Interesting posts 2010-02-06

Published in:  on 2010-02-06 at 17:46 Leave a Comment

Waterfall vs. Agile

I’ve been a fan of Agile methodologies for quite some time now. As an Agilist, I would scoff at the Waterfall process I was taught during my studies. I did read a couple of times that the original paper introducing the Waterfall model wasn’t really supportive of it at all, but I’d never read that paper myself. Until now.

Here’s what I found what its author, Dr. Winston Royce, has to say.

Attitude
The heart of software development is analysis and coding, “since both steps involve genuinely creative work which directly contributes to the usefulness of the final product.” But for larger software systems, they are not enough. “Additional development steps are required [...] The prime function of management is to sell these concepts to both groups and then enforce compliance on the part of development personnel.” The groups mentioned are customers and developers. Wow, not really people over processes, huh?

There are big problems with Waterfall
Royce then goes on to introduce the other steps, ending up with what we now call Waterfall. Right after that he adds feedback loops between each step and its predecessor. The caption to this figure says “Hopefully, the iterative interaction between the various phases is confined to successive steps.” Immediately following that, he points out a problem with this process: “Unfortunately, for the process illustrated, the design iterations are never confined to the successive steps”.

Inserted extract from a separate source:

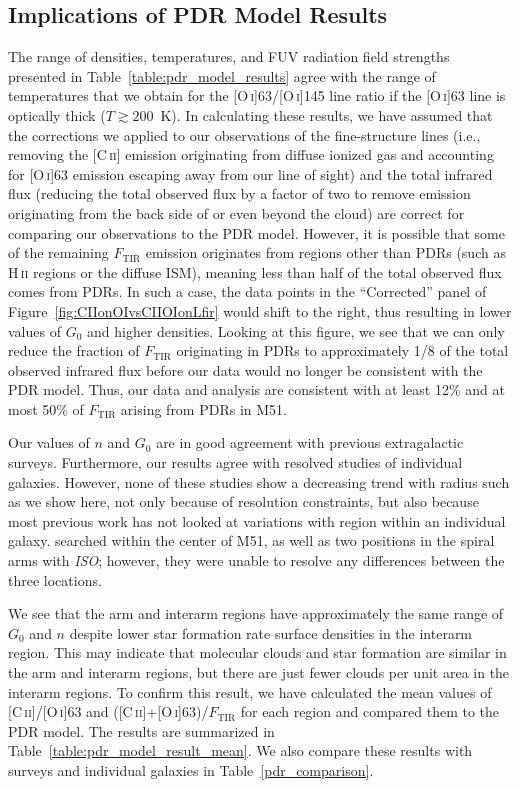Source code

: \subsection{Implications of PDR Model Results}
The range of densities, temperatures, and FUV radiation field strengths presented in Table~\ref{table:pdr_model_results} agree with the range of temperatures that we obtain for the [O\,\textsc{i}]63/[O\,\textsc{i}]145 line ratio if the [O\,\textsc{i}]63 line is optically thick ($T \gtrsim 200$~K).  In calculating these results, we have assumed that the corrections we applied to our observations of the fine-structure lines (i.e., removing the [C\,\textsc{ii}] emission originating from diffuse ionized gas and accounting for [O\,\textsc{i}]63 emission escaping away from our line of sight) and the total infrared flux (reducing the total observed flux by a factor of two to remove emission originating from the back side of or even beyond the cloud) are correct for comparing our observations to the PDR model.  However, it is possible that some of the remaining $F_{\mathrm{TIR}}$ emission originates from regions other than PDRs (such as H\,\textsc{ii} regions or the diffuse ISM), meaning less than half of the total observed flux comes from PDRs.  In such a case, the data points in the ``Corrected'' panel of Figure~\ref{fig:CIIonOIvsCIIOIonLfir} would shift to the right, thus resulting in lower values of $G_{0}$ and higher densities.  Looking at this figure, we see that we can only reduce the fraction of $F_{\mathrm{TIR}}$ originating in PDRs to approximately 1/8 of the total observed infrared flux before our data would no longer be consistent with the PDR model.  Thus, our data and analysis are consistent with at least 12\% and at most 50\% of $F_{\mathrm{TIR}}$ arising from PDRs in M51.

Our values of $n$ and $G_{0}$ are in good agreement with previous extragalactic surveys. Furthermore, our results agree with resolved studies of individual galaxies.  However, none of these studies show a decreasing trend with radius such as we show here, not only because of resolution constraints, but also because most previous work has not looked at variations with region within an individual galaxy.  \citet{2005A&A...441..961K} searched within the center of M51, as well as two positions in the spiral arms with \emph{ISO}; however, they were unable to resolve any differences between the three locations.

We see that the arm and interarm regions have approximately the same range of $G_{0}$ and $n$ despite lower star formation rate surface densities in the interarm region.  This may indicate that molecular clouds and star formation are similar in the arm and interarm regions, but there are just fewer clouds per unit area in the interarm regions.  To confirm this result, we have calculated the mean values of [C\,\textsc{ii}]/[O\,\textsc{i}]63 and ([C\,\textsc{ii}]+[O\,\textsc{i}]63)/$F_{\mathrm{TIR}}$ for each region and compared them to the PDR model.  The results are summarized in Table~\ref{table:pdr_model_result_mean}.  We also compare these results with surveys and individual galaxies in Table~\ref{pdr_comparison}.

But there is a much worse problem. “The testing phase which occurs at the end of the development cycle is the first event for which timing, storage, input/output transfers, etc., are experienced as distinguished from analyzed. [...] If these phenomena fail to satisfy the various external constraints, then invariably a major redesign is required. [...] In effect the development process has returned to the origin and one can expect up to a 100-percent overrun in schedule and/or costs.” Yes. Been there, done that.

But these can be fixed
Stunningly, though, Royce goes on to claim “However, I believe the illustrated approach to be fundamentally sound.” We just need to tweak it a bit more: add a preliminary design phase before analysis, document the design, do it twice (he means simulate first, but others refer to this as “plan one to throw away”), look closely at testing, and involve the customer.

And these fixes look a lot like Agile
The first trick to do some design before analysis is also what is common in Agile methodologies. However, we usually don’t single out analysis and design, but apply the trick to all the phases. That’s how we end up with Acceptance Test Driven Development/Behavior Driven Development.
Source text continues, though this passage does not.